I drag my mouth down her jaw, her throat, my hands tangling in the ruins of her braids.

"This was always where we were headed," I tell her, voice breaking. "Not a contract. Not a transaction. This. You, screaming at me. Me, desperate for you. Us, building something that doesn't die."

She is sobbing now, but they are different tears. Release. Recognition. "Mikhail," she chokes out.

"Tell me," I demand, lifting her, carrying her from the safe-house bedroom toward where our ride waits. "Tell me you're mine. Tell me you're staying. Tell me this baby has a mother who will never walk out the side door."

"I'm yours," she whispers, clutching me. "I'm staying. I'm yours."

***

The penthouse has never felt like home until I carry her across the threshold. She clings to me the whole way to our room.

The door slams.

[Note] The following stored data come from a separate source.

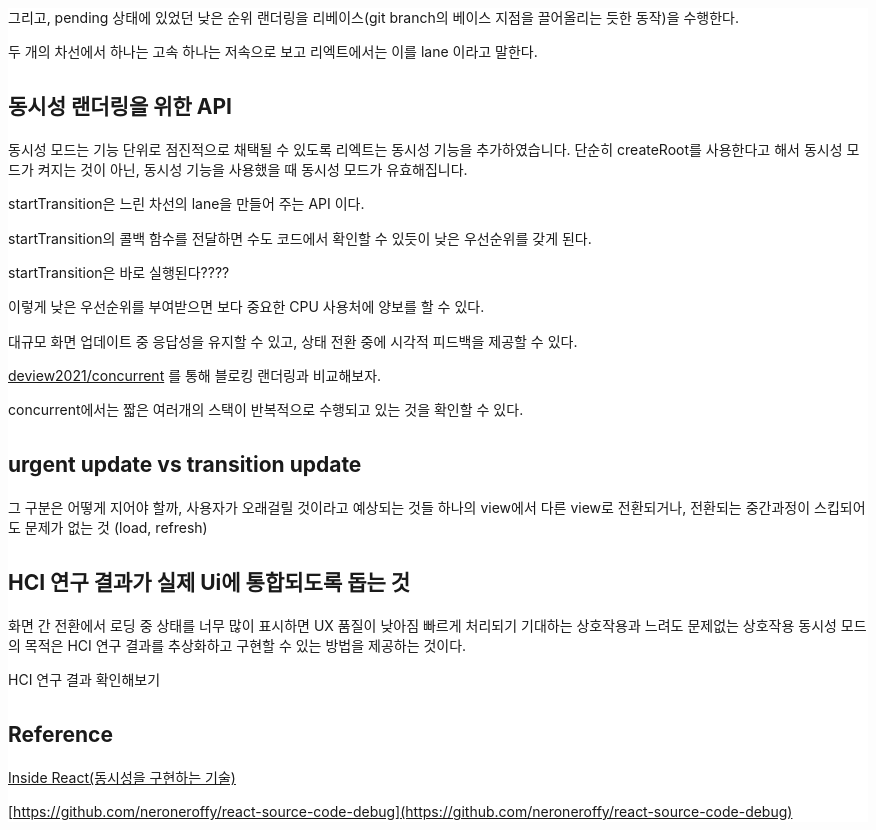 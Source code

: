 그리고, pending 상태에 있었던 낮은 순위 랜더링을 리베이스(git branch의 베이스 지점을 끌어올리는 듯한 동작)을 수행한다.

두 개의 차선에서 하나는 고속 하나는 저속으로 보고 리엑트에서는 이를 lane 이라고 말한다.

## 동시성 랜더링을 위한 API

동시성 모드는 기능 단위로 점진적으로 채택될 수 있도록 리엑트는
동시성 기능을 추가하였습니다. 단순히 createRoot를 사용한다고 해서
동시성 모드가 켜지는 것이 아닌, 동시성 기능을 사용했을 때
동시성 모드가 유효해집니다.

startTransition은 느린 차선의 lane을 만들어 주는 API 이다.

startTransition의 콜백 함수를 전달하면 수도 코드에서 확인할 수 있듯이
낮은 우선순위를 갖게 된다.

startTransition은 바로 실행된다????

이렇게 낮은 우선순위를 부여받으면 보다 중요한 CPU 사용처에 양보를 할 수 있다.

대규모 화면 업데이트 중 응답성을 유지할 수 있고, 상태 전환 중에 시각적 피드백을 제공할 수 있다.

[deview2021/concurrent](https://ajaxlab.github.io/deview2021/concurrent)
를 통해 블로킹 랜더링과 비교해보자.

concurrent에서는 짧은 여러개의 스택이 반복적으로 수행되고 있는 것을 확인할 수 있다.

## urgent update vs transition update

그 구분은 어떻게 지어야 할까, 사용자가 오래걸릴 것이라고 예상되는 것들
하나의 view에서 다른 view로 전환되거나, 전환되는 중간과정이 스킵되어도 문제가 없는 것 (load, refresh)

## HCI 연구 결과가 실제 Ui에 통합되도록 돕는 것

화면 간 전환에서 로딩 중 상태를 너무 많이 표시하면 UX 품질이 낮아짐
빠르게 처리되기 기대하는 상호작용과 느려도 문제없는 상호작용
동시성 모드의 목적은 HCI 연구 결과를 추상화하고 구현할 수 있는 방법을 제공하는 것이다.

HCI 연구 결과 확인해보기

## Reference

[Inside React(동시성을 구현하는 기술)](https://tv.naver.com/v/23652451)

[https://github.com/neroneroffy/react-source-code-debug](https://github.com/neroneroffy/react-source-code-debug)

I set her down only long enough to strip away her ruined clothes. Until she's wearing nothing but bruises and defiance and the still-flat place where our child grows, and she has never been more beautiful.

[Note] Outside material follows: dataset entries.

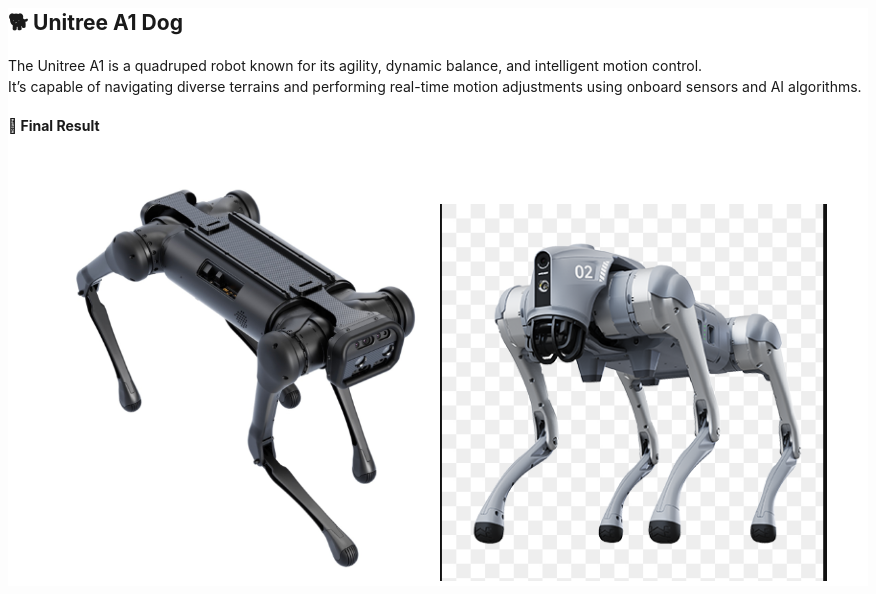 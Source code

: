 ## 🐕 Unitree A1 Dog

The Unitree A1 is a quadruped robot known for its agility, dynamic balance, and intelligent motion control.  
It’s capable of navigating diverse terrains and performing real-time motion adjustments using onboard sensors and AI algorithms.

#### 📸 Final Result
<p align="center">
<img src="unitree-a1-dog/final_result/2.png" width="45%">
  <img src="unitree-a1-dog/final_result/1.png" width="45%">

I tear my own clothes off. Shirt. Holster. Trousers.

The anger is still there. It will always be there, the memory of almost losing her. But beneath it is gratitude so vast it could drown me. I grab her. Lift her. Press her back to the bed and kiss her with every ounce of fear, fury, and love I have kept locked in my chest since the day she walked into my warehouse.

She moans into my mouth, her legs wrapping around my waist, her heels locking at the small of my back. She is crying. I am shaking. Our tongues tangle. Neither of us slows down. This is not gentle.

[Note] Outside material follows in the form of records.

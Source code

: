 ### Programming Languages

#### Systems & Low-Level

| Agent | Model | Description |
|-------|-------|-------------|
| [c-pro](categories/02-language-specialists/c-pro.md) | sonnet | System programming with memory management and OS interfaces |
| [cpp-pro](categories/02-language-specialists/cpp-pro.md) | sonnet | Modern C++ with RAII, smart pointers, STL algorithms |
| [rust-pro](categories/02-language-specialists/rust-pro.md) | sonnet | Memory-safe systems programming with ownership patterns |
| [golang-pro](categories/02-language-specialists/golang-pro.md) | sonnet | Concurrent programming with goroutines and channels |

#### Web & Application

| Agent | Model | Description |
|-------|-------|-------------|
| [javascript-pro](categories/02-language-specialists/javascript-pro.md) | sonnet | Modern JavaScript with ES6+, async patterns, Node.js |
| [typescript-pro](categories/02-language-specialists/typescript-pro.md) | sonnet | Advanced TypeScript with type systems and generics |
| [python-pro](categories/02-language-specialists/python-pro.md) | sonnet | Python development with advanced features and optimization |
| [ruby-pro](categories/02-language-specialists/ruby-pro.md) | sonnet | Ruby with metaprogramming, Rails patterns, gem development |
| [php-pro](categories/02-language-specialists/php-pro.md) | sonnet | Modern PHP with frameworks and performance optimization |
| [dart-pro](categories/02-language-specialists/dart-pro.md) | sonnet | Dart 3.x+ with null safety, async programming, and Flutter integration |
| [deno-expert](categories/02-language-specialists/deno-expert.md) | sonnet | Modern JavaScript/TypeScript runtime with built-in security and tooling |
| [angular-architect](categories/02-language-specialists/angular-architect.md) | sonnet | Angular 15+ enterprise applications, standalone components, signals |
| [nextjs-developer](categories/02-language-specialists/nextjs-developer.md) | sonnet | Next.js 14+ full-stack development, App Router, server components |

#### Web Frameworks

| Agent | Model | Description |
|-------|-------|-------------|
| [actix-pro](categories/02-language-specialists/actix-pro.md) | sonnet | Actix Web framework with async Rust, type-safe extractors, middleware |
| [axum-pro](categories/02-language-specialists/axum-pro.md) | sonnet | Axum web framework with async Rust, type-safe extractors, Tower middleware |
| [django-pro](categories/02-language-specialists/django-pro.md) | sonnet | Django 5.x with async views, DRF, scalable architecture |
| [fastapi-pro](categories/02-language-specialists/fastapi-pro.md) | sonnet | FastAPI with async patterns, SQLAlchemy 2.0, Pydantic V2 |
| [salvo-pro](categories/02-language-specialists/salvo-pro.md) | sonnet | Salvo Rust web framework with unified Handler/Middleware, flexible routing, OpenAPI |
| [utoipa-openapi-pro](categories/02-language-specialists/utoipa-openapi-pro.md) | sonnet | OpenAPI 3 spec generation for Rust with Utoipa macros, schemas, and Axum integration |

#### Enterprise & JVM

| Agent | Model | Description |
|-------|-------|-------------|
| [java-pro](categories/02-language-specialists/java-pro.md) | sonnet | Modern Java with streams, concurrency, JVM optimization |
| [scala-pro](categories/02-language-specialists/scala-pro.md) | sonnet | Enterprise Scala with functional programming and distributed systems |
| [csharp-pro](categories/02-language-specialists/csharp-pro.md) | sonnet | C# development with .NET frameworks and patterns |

This is fear leaving the body, the only way it knows how.

I drive into her in one deep stroke, watching her face the entire time. She cries out, nails scoring down my back. Marking me. I do not stop. I can't stop. I need to feel her alive. Warm. Here.

"You ran from me," I growl, thrusting into her, each word punctuated by the slap of skin. "Never again. Never fucking again."

"Never," she sobs, arching into me. "I'm sorry. I'm sorry. I was scared—"

"You don't get to be scared alone anymore." I grip her chin, forcing her eyes to mine as I drive deep. "You share it. With me. That's what family does."

"Yes," she gasps. "Yes. Family."

I bracket her head with my forearms, surrounding her with my body, the only shelter I know how to give, and I make love to her. She meets me stroke for stroke. Her hips rise to meet mine, her hands tugging at my hair, her tears wetting the pillow beneath her. Every stroke is a fight, an apology, and a promise, tangled in sheets and sweat and the salt of grief turned to joy.

"You are my Baby Girl," I rasp against her neck, feeling her tighten around me, so close. "My Riley. My fucking everything."

Her release tears through her with my name on her mouth. Her body locks down around mine, pulsing, milking, drawing out my own climax. I follow her with a broken sound I barely recognize, spilling inside her, marking her, claiming her in the most primal way I know.

We lie there, panting, wrecked. I am still inside her. I never want to leave.

She turns her head on the pillow. Her eyes are swollen but clear. She is here. She is mine.

"Mikhail," she whispers.

I brush the tangled hair from her forehead. Press a kiss to her temple. To her eyelids. To the bruise on her cheekbone that I will avenge a thousand times over in my dreams.

"Sleep," I say, stroking. "You're safe. You're in my home, where no one can touch you."

Her hand finds mine on the mattress. She laces our fingers together and places them over her stomach, where our future grows.

"Our home," she corrects softly.

I smile against her hair. "Ours."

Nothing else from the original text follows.